基于中国患者肿瘤增殖和免疫相关生物标志物的卵巢癌预后预测列线图的开发与验证

Development and Validation of a Nomogram for Prognostic Prediction in Ovarian Cancer Based on Tumor Proliferation and Immune-Related Biomarkers in Chinese Patients.

作者信息

Ren Yanan, Jin Ying, Xu Ren, Su Luyang, Wang Yazhuo, Zhang Di, Chu Zhaoping, Wang Shaoqing

机构信息

Department of Gynecology, Hebei General Hospital, Shijiazhuang, Hebei, People's Republic of China.

Obstetric and Gynecological Rehabilitation, Hebei General Hospital, Shijiazhuang, People's Republic of China.

出版信息

Int J Womens Health. 2025 Aug 25;17:2661-2670. doi: 10.2147/IJWH.S517367. eCollection 2025.

Abstract

OBJECTIVE

To develop a nomogram prediction model for ovarian cancer prognosis using tumor proliferation and immune-related biomarkers.

METHODS

Between January 2018 and December 2023, clinical data were collected from 140 patients diagnosed with epithelial ovarian cancer (EOC). These patients were randomly allocated into a training cohort consisting of 84 patients and a validation cohort comprising 56 patients, adhering to a 6:4 ratio. Immunohistochemical staining assessed Ki67, epidermal growth factor receptor (EGFR), and programmed death-ligand 1 (PD-L1) expression. Lasso-Cox regression identified variables for the nomogram model. Model performance was evaluated using time-dependent receiver operating characteristic (ROC) curves, concordance index, calibration curves, and decision curve analysis.
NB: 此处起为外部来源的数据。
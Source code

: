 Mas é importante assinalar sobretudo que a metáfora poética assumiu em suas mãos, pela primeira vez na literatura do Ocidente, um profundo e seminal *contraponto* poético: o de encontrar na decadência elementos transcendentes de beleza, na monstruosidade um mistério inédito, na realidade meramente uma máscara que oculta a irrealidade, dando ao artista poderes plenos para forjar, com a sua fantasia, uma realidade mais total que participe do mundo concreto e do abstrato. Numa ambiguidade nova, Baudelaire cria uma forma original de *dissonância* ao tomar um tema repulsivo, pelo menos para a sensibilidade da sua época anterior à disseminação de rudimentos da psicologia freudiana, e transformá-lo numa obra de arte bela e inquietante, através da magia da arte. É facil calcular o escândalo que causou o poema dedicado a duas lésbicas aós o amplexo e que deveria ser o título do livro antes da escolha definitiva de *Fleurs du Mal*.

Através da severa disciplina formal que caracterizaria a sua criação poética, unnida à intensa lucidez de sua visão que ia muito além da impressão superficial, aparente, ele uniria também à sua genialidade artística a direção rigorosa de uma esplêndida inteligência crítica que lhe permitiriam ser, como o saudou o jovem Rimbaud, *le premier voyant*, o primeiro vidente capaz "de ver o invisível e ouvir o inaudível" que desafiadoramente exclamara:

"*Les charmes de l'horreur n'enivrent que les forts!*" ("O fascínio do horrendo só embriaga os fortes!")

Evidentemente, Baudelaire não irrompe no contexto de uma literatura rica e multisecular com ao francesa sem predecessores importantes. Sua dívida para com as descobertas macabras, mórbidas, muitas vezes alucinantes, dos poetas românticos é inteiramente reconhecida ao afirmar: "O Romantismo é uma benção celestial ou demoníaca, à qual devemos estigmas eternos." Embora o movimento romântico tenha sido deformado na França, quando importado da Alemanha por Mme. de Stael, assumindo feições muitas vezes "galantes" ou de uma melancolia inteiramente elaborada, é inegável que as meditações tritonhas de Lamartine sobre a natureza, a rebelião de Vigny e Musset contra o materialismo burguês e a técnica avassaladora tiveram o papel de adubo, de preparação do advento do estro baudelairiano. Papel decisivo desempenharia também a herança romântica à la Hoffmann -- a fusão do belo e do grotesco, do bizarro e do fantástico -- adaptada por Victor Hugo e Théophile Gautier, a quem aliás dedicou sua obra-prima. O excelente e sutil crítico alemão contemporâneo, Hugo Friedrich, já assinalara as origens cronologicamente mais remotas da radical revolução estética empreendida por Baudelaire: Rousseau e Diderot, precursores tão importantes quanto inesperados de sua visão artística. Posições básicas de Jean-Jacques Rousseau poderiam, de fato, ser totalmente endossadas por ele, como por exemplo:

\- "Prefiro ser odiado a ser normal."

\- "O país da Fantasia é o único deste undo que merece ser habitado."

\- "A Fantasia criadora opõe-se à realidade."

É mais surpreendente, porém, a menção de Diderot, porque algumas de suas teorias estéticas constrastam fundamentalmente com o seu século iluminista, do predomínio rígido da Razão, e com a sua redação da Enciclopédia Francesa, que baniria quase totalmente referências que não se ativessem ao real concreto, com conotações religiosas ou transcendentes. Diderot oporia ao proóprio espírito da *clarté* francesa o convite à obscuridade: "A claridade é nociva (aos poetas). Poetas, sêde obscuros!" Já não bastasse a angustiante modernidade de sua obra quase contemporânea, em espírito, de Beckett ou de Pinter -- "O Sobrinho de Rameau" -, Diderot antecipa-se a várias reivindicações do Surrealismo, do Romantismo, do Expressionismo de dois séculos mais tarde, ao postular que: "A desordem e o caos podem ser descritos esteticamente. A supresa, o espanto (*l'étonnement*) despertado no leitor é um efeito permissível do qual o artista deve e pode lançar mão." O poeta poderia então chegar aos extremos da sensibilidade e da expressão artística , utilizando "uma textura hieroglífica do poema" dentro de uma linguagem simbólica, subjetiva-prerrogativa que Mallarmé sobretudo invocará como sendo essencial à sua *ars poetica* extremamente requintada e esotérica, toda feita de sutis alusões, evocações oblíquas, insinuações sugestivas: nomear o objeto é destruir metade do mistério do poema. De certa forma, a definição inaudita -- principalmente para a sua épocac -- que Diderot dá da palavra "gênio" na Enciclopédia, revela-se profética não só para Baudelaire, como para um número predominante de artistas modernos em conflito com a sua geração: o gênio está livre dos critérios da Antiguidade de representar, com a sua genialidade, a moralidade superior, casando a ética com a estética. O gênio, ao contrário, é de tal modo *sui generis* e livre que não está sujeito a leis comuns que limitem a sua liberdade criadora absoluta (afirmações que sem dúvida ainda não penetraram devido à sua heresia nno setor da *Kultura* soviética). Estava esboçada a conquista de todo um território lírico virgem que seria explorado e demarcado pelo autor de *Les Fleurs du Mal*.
Kaplan-Meier survival analysis assessed the prognostic value of the model's risk score.

RESULTS

Lasso-Cox regression identified seven variables for constructing the nomogram prediction model: maximum tumor diameter, KI67 positive rate, pathological grade, N stage, M stage, KI67 ≥ 20%, and PD-L1 > 0. The area under the ROC curve (AUC) for 1-, 4-, and 6-year overall survival (OS) in the training set were 0.908, 0.940, and 0.965, respectively, with a concordance index of 0.85 [95% confidence interval (CI): 0.80-0.90]. In the validation set, the AUCs for 1-, 4-, and 6-year OS were 0.835, 0.802, and 0.832, respectively, with a concordance index of 0.72 (95% CI: 0.65-0.79). Calibration curves demonstrated good agreement between predicted and actual outcomes (as indicated by non-significant Hosmer-Lemeshow tests, all P>0.05). The model outperformed TNM staging in clinical benefit. High-risk scores correlated with poorer overall and progression-free survival (P<0.01). These findings suggest the nomogram can effectively stratify patients and predict prognosis.

CONCLUSION

The successful development and validation of a nomogram prediction model based on tumor proliferation and immune-related biomarkers offers an efficient and straightforward clinical tool. This tool holds promise for enabling personalized treatment strategies for patients with ovarian cancer.

摘要

目的

利用肿瘤增殖和免疫相关生物标志物开发一种用于预测卵巢癌预后的列线图预测模型。

方法

2018年1月至2023年12月期间,收集了140例诊断为上皮性卵巢癌(EOC)患者的临床数据。这些患者按照6:4的比例随机分为由84例患者组成的训练队列和由56例患者组成的验证队列。免疫组织化学染色评估Ki67、表皮生长因子受体(EGFR)和程序性死亡配体1(PD-L1)的表达。Lasso-Cox回归确定列线图模型的变量。使用时间依赖性受试者工作特征(ROC)曲线、一致性指数、校准曲线和决策曲线分析评估模型性能。Kaplan-Meier生存分析评估模型风险评分的预后价值。

结果

Lasso-Cox回归确定了七个用于构建列线图预测模型的变量:最大肿瘤直径、Ki67阳性率、病理分级、N分期、M分期、Ki67≥20%和PD-L1>0。训练集中1年、4年和6年总生存期(OS)的ROC曲线下面积(AUC)分别为0.908、0.940和0.965,一致性指数为0.85[95%置信区间(CI):0.80-0.90]。在验证集中,1年、4年和6年OS的AUC分别为0.835、0.802和0.832,一致性指数为0.72(95%CI:0.65-0.79)。校准曲线显示预测结果与实际结果之间具有良好的一致性(Hosmer-Lemeshow检验无显著性,所有P>0.05)。该模型在临床获益方面优于TNM分期。高风险评分与较差的总生存期和无进展生存期相关(P<0.01)。这些发现表明列线图可以有效地对患者进行分层并预测预后。

结论

基于肿瘤增殖和免疫相关生物标志物的列线图预测模型的成功开发和验证提供了一种高效且直观的临床工具。该工具有望为卵巢癌患者制定个性化治疗策略。